[Saved data entries]
-.-.-

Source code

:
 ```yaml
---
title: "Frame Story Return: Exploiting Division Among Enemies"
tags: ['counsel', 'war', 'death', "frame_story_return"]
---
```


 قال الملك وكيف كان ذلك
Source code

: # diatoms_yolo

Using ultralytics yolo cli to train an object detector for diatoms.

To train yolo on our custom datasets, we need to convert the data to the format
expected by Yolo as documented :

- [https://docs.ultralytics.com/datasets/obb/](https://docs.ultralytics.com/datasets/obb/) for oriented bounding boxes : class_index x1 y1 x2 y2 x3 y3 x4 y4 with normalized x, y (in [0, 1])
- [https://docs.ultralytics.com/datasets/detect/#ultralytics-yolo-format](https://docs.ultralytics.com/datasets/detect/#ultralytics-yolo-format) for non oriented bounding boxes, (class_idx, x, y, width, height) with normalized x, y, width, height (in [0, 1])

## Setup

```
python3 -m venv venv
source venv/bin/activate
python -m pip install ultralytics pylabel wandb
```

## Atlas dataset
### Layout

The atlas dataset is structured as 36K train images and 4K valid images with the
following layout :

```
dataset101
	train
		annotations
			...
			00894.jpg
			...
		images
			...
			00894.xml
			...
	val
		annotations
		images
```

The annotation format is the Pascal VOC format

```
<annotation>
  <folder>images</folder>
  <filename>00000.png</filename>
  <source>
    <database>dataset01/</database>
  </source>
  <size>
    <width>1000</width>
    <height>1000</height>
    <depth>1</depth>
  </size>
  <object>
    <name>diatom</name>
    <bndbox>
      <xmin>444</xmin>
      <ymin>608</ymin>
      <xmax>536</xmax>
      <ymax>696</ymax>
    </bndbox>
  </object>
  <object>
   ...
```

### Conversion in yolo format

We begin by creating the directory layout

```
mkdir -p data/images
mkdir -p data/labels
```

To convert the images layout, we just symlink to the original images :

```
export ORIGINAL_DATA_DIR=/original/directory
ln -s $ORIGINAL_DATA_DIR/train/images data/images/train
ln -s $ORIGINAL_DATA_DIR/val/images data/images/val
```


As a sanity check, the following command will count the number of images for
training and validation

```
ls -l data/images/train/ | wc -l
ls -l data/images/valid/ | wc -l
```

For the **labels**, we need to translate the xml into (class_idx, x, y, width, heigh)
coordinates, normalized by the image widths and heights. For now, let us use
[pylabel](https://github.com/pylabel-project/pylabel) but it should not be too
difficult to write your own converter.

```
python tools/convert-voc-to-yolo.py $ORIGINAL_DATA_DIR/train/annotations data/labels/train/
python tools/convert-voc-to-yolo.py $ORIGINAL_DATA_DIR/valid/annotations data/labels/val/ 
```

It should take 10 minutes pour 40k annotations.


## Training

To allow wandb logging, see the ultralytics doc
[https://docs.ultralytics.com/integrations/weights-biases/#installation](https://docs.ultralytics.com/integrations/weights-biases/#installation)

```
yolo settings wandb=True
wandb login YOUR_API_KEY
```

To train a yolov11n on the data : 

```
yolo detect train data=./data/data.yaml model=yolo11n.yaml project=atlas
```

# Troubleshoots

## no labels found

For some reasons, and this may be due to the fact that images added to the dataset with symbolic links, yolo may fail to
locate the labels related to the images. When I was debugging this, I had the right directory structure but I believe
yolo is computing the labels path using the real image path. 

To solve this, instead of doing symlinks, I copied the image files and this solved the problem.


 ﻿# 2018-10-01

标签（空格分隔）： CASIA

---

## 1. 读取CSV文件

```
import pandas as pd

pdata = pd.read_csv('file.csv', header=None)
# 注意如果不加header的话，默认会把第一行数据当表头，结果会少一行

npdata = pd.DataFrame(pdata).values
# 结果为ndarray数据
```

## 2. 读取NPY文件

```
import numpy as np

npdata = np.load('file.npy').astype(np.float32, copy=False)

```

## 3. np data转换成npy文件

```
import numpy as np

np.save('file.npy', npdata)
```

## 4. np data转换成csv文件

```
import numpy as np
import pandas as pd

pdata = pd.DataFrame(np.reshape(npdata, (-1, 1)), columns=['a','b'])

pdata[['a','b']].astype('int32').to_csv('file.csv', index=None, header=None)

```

-.-.-

» **YOUR GOAL**
The answer must contain only the lines from the one with "## no labels found" to the end of the entries above, each written out exactly.

» **TASK SOLUTION**
## no labels found

For some reasons, and this may be due to the fact that images added to the dataset with symbolic links, yolo may fail to
locate the labels related to the images. When I was debugging this, I had the right directory structure but I believe
yolo is computing the labels path using the real image path. 

To solve this, instead of doing symlinks, I copied the image files and this solved the problem.


 ﻿# 2018-10-01

标签（空格分隔）： CASIA

---

## 1. 读取CSV文件

```
import pandas as pd

pdata = pd.read_csv('file.csv', header=None)
# 注意如果不加header的话，默认会把第一行数据当表头，结果会少一行

npdata = pd.DataFrame(pdata).values
# 结果为ndarray数据
```

## 2. 读取NPY文件

```
import numpy as np

npdata = np.load('file.npy').astype(np.float32, copy=False)

```

## 3. np data转换成npy文件

```
import numpy as np

np.save('file.npy', npdata)
```

## 4. np data转换成csv文件

```
import numpy as np
import pandas as pd

pdata = pd.DataFrame(np.reshape(npdata, (-1, 1)), columns=['a','b'])

pdata[['a','b']].astype('int32').to_csv('file.csv', index=None, header=None)

```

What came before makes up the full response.